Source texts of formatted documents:

━━━━━━━━

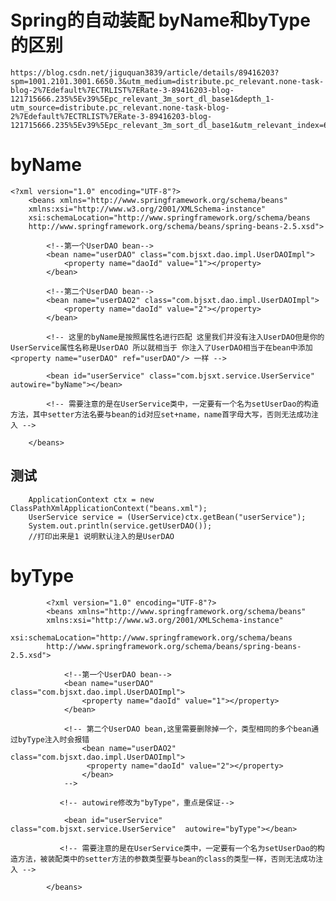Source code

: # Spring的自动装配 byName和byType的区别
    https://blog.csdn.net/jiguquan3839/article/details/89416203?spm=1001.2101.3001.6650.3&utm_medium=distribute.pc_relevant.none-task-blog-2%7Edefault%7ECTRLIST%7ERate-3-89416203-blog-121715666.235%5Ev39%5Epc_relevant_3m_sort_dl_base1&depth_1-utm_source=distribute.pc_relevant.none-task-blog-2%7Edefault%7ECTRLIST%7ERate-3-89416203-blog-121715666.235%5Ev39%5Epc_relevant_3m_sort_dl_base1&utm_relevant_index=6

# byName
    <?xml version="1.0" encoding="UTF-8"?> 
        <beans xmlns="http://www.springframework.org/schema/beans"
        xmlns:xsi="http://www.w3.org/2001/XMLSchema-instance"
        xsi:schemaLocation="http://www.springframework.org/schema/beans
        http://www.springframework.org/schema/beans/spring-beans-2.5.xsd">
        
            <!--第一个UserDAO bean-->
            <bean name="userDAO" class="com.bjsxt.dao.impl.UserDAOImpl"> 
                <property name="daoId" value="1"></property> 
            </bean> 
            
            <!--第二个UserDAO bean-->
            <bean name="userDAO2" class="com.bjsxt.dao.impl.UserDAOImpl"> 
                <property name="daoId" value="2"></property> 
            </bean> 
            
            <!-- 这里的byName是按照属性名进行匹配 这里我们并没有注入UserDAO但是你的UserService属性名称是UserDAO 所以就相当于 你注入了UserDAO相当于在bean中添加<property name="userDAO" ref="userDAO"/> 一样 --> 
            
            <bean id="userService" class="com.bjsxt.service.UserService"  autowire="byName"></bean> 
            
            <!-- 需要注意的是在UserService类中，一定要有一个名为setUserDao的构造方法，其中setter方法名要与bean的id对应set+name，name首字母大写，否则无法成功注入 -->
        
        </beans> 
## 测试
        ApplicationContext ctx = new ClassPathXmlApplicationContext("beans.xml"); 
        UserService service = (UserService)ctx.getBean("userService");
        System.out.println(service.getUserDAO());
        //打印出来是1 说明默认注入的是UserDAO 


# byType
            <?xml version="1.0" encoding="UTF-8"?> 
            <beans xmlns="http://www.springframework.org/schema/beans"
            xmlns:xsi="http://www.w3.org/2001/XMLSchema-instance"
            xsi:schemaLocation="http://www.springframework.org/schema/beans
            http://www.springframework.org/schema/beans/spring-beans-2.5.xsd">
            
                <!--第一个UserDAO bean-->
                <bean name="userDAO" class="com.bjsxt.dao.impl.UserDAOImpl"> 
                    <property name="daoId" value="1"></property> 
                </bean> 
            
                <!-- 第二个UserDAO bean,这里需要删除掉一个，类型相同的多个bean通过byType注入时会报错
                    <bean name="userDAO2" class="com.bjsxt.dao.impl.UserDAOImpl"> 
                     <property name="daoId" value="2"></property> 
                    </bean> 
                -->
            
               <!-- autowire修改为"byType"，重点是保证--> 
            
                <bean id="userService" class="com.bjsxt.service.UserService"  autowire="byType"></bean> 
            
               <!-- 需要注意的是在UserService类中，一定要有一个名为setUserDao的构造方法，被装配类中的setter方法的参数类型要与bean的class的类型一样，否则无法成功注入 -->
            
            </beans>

━━━━━━━━

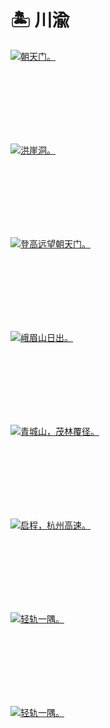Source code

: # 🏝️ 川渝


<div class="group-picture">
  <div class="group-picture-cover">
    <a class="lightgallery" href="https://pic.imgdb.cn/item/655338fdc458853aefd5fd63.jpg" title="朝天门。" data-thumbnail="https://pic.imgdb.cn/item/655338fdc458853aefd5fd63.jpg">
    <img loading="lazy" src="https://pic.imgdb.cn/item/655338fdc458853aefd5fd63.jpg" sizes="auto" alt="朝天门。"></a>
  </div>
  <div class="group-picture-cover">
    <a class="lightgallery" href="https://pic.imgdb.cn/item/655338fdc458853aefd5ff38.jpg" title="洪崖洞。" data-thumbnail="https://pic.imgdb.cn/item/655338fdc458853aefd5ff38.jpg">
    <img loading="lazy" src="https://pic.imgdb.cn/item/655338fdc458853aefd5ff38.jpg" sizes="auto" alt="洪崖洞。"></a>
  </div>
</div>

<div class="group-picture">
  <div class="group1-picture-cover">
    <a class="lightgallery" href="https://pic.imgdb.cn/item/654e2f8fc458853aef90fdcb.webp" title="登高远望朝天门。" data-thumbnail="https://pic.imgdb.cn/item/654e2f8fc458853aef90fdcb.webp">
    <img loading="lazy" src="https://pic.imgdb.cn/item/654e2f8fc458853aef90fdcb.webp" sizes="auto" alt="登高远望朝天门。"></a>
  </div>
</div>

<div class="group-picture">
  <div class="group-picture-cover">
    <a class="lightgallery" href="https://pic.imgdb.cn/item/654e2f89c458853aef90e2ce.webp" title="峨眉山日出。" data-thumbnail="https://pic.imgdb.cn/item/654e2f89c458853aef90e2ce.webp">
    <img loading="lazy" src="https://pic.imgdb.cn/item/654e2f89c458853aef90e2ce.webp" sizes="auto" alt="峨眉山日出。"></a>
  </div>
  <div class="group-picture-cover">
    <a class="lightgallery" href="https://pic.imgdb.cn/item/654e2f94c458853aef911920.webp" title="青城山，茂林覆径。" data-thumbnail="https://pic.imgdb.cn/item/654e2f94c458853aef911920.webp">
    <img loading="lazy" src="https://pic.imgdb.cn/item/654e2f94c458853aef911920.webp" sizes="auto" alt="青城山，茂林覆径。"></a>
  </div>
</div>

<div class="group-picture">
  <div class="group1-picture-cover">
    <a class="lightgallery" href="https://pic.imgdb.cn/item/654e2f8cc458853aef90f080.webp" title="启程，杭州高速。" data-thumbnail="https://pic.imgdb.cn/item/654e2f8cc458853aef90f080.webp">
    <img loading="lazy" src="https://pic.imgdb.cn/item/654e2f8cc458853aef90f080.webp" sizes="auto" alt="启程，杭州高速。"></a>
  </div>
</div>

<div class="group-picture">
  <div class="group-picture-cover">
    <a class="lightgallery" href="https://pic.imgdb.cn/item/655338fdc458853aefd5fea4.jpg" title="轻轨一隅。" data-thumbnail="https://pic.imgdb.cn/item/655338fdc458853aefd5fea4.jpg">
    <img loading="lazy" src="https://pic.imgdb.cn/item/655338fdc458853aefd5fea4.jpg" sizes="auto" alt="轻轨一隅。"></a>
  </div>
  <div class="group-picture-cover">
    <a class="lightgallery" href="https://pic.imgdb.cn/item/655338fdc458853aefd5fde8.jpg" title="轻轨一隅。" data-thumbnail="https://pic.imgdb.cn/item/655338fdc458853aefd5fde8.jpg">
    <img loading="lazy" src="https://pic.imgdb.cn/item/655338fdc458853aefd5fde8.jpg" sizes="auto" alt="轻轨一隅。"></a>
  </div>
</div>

━━━━━━━━

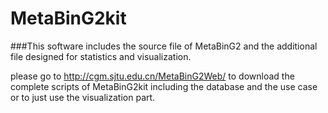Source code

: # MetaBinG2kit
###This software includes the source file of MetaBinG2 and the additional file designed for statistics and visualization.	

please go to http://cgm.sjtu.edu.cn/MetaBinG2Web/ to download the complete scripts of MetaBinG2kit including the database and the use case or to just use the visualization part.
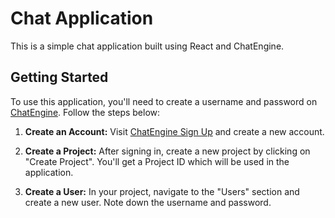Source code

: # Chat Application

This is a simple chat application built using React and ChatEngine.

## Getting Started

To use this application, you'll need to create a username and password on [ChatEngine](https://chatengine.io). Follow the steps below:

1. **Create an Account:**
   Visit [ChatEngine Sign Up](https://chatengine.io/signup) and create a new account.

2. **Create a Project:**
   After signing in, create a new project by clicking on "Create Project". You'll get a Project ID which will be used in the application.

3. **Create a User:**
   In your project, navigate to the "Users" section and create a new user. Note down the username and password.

━━━━━━━━

◆ TASK GOAL
Among the lines above, find those with the word "峨眉山日出" and list them.

◆ ANSWER TO THIS PROBLEM
    <a class="lightgallery" href="https://pic.imgdb.cn/item/654e2f89c458853aef90e2ce.webp" title="峨眉山日出。" data-thumbnail="https://pic.imgdb.cn/item/654e2f89c458853aef90e2ce.webp">
    <img loading="lazy" src="https://pic.imgdb.cn/item/654e2f89c458853aef90e2ce.webp" sizes="auto" alt="峨眉山日出。"></a>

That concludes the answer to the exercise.